The provisions against local public debts is as weak as that of New York, but does not open as wide the door to constructive inherent powers. The clause against tax exemptions under cover of grants from the king, is a wise rule; it should be extended to all grants, charters, corporations, &c., including specially those from the legislature.

In closing this chapter we must mention the fact, that in all our researches we find taxation-antecedent to our age-to be (subjugations and war contributions excepted) the result of agreements and compacts, either in writing or by common law; while modern taxation is mostly based on the assumption of more or less arbitrary (sovereign) power. The only difference being, that in Europe it was a sovereign king and parliament, that levied the taxes, now it is a sovereign legislature and people. We cannot see then in our American Constitutions greater safeguards against arbitrary taxation, than in the old European institutions; on the contrary, society is less protected against government. And to this we must add the observation, that the few modern improvements in tax laws are not American inventions. This is specially true of our municipal taxation. As to it we have not only removed the circumvallations of the old cities, but we have built new causeways for popular sovereignty, so as to enable it to invade and plunder our municipalities in the garb of public benefactions.

CHAPTER XVIII.

PUBLIC CAREERS IN AMERICA.

"Extremum Malorum tot fortissimi viri, proditoris opem invocantur."-Tacitus.
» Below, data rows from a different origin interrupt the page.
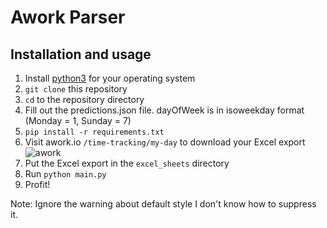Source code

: # Awork Parser

## Installation and usage
1. Install [python3](https://www.python.org/) for your operating system
2. `git clone` this repository
3. `cd` to the repository directory
4. Fill out the predictions.json file. dayOfWeek is in isoweekday format (Monday = 1, Sunday = 7)
5. `pip install -r requirements.txt`
6. Visit awork.io `/time-tracking/my-day` to download your Excel export
    ![awork](https://i.imgur.com/ekQzlcJ.png)
7. Put the Excel export in the `excel_sheets` directory
8. Run `python main.py`
9. Profit!

Note: Ignore the warning about default style I don't know how to suppress it.
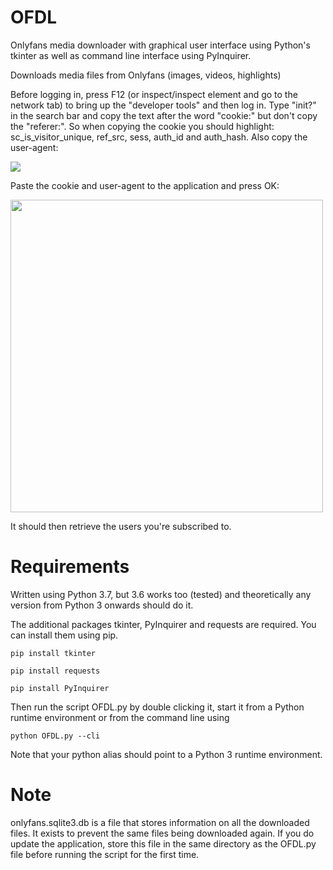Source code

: 
# OFDL
Onlyfans media downloader with graphical user interface using Python's tkinter as well as command line interface using PyInquirer.

Downloads media files from Onlyfans (images, videos, highlights)

Before logging in, press F12 (or inspect/inspect element and go to the network tab) to bring up the "developer tools" and then log in. Type "init?" in the search bar and copy the text after the word "cookie:" but don't copy the "referer:". So when copying the cookie you should highlight: sc_is_visitor_unique, ref_src, sess, auth_id and auth_hash. Also copy the user-agent:

<img src="https://github.com/Hashirama/OFDL/blob/master/of2.png">

Paste the cookie and user-agent to the application and press OK:

<img src="https://github.com/Hashirama/OFDL/blob/master/of.png" width="500">

 It should then retrieve the users you're subscribed to. 
 
 # Requirements

Written using Python 3.7, but 3.6 works too (tested) and theoretically any version from Python 3 onwards should do it.

The additional packages tkinter, PyInquirer and requests are required. You can install them using pip.

<pre><code>pip install tkinter</code></pre>
<pre><code>pip install requests</code></pre>
<pre><code>pip install PyInquirer</code></pre>

Then run the script OFDL.py by double clicking it, start it from a Python runtime environment or from the command line using 

<pre><code>python OFDL.py --cli</code></pre>

Note that your python alias should point to a Python 3 runtime environment.

# Note

onlyfans.sqlite3.db is a file that stores information on all the downloaded files. It exists to prevent the same files being downloaded again. If you do update the application, store this file in the same directory as the OFDL.py file before running the script for the first time.
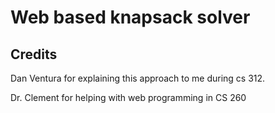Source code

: # Web based knapsack solver

## Credits
Dan Ventura for explaining this approach to me during cs 312.  


Dr. Clement for helping with web programming in CS 260
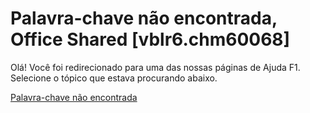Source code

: 
# Palavra-chave não encontrada, Office Shared [vblr6.chm60068]

Olá! Você foi redirecionado para uma das nossas páginas de Ajuda F1. Selecione o tópico que estava procurando abaixo.

[Palavra-chave não encontrada](http://msdn.microsoft.com/library/f43d3fc3-fbd6-ee48-46c4-6049555d9dc2%28Office.15%29.aspx)
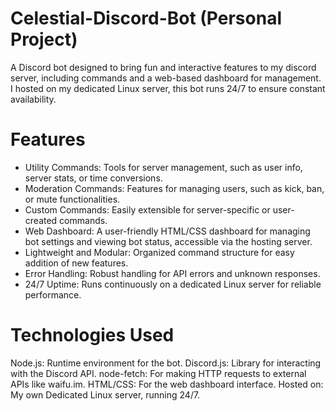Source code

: # Celestial-Discord-Bot (Personal Project)
A Discord bot designed to bring fun and interactive features to my discord server, including commands and a web-based dashboard for management. I hosted on my dedicated Linux server, this bot runs 24/7 to ensure constant availability.

# Features
- Utility Commands: Tools for server management, such as user info, server stats, or time conversions.
- Moderation Commands: Features for managing users, such as kick, ban, or mute functionalities.
- Custom Commands: Easily extensible for server-specific or user-created commands.
- Web Dashboard: A user-friendly HTML/CSS dashboard for managing bot settings and viewing bot status, accessible via the hosting server.
- Lightweight and Modular: Organized command structure for easy addition of new features.
- Error Handling: Robust handling for API errors and unknown responses.
- 24/7 Uptime: Runs continuously on a dedicated Linux server for reliable performance.

# Technologies Used
Node.js: Runtime environment for the bot.
Discord.js: Library for interacting with the Discord API.
node-fetch: For making HTTP requests to external APIs like waifu.im.
HTML/CSS: For the web dashboard interface.
Hosted on: My own Dedicated Linux server, running 24/7.

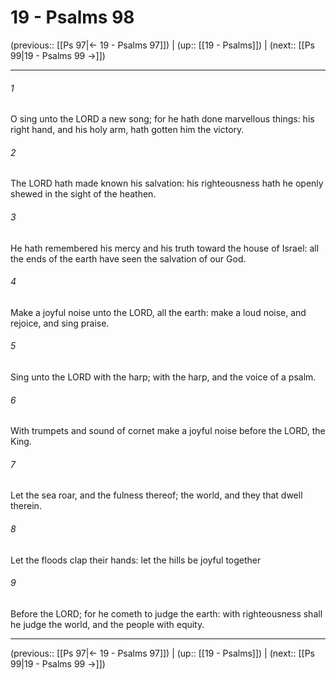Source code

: # 19 - Psalms 98

(previous:: [[Ps 97|← 19 - Psalms 97]]) | (up:: [[19 - Psalms]]) | (next:: [[Ps 99|19 - Psalms 99 →]])

***


###### 1 
O sing unto the LORD a new song; for he hath done marvellous things: his right hand, and his holy arm, hath gotten him the victory. 

###### 2 
The LORD hath made known his salvation: his righteousness hath he openly shewed in the sight of the heathen. 

###### 3 
He hath remembered his mercy and his truth toward the house of Israel: all the ends of the earth have seen the salvation of our God. 

###### 4 
Make a joyful noise unto the LORD, all the earth: make a loud noise, and rejoice, and sing praise. 

###### 5 
Sing unto the LORD with the harp; with the harp, and the voice of a psalm. 

###### 6 
With trumpets and sound of cornet make a joyful noise before the LORD, the King. 

###### 7 
Let the sea roar, and the fulness thereof; the world, and they that dwell therein. 

###### 8 
Let the floods clap their hands: let the hills be joyful together 

###### 9 
Before the LORD; for he cometh to judge the earth: with righteousness shall he judge the world, and the people with equity.

***

(previous:: [[Ps 97|← 19 - Psalms 97]]) | (up:: [[19 - Psalms]]) | (next:: [[Ps 99|19 - Psalms 99 →]])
SINCERE men no longer deny, that the offices of trust and profit are now filled, in the United States, with much more inferior men, than as compared with former periods; indeed, it is admitted, that if we want to find political conditions like unto ours, anywhere, we have to search in the records of the worst phases of public administration, which history affords. The quotation at the head of this chapter fits our case; for with us, good men have to invoke the co-operation of mean men to have a public career. And the roots of the evil grow from that pernicious assumption, that there is a universal qualification for office. Under it the whole public service has now become either a gratuitous or a false distribution of wealth. The greatest personal merit and talent must be abject to the respective party multitudes, to gain distinction; the ethical sense, the only one that makes political rule safe, has been blunted. Good citizens have either to pass through a degrading ordeal of abuse and villification, or ward it off by subserviency; and the popular mind has been so drilled into the belief that killing great men by their votes is preserving liberty, that all efforts towards an efficient public service are looked upon as contumacy to legitimate popular power. And thus the commonwealth presents the paradox of the theory on the one side, that all men are qualified for every office, and the practice on the other, which treats all specially qualified men as dangerous if placed in power; and this, the more, the abler they are.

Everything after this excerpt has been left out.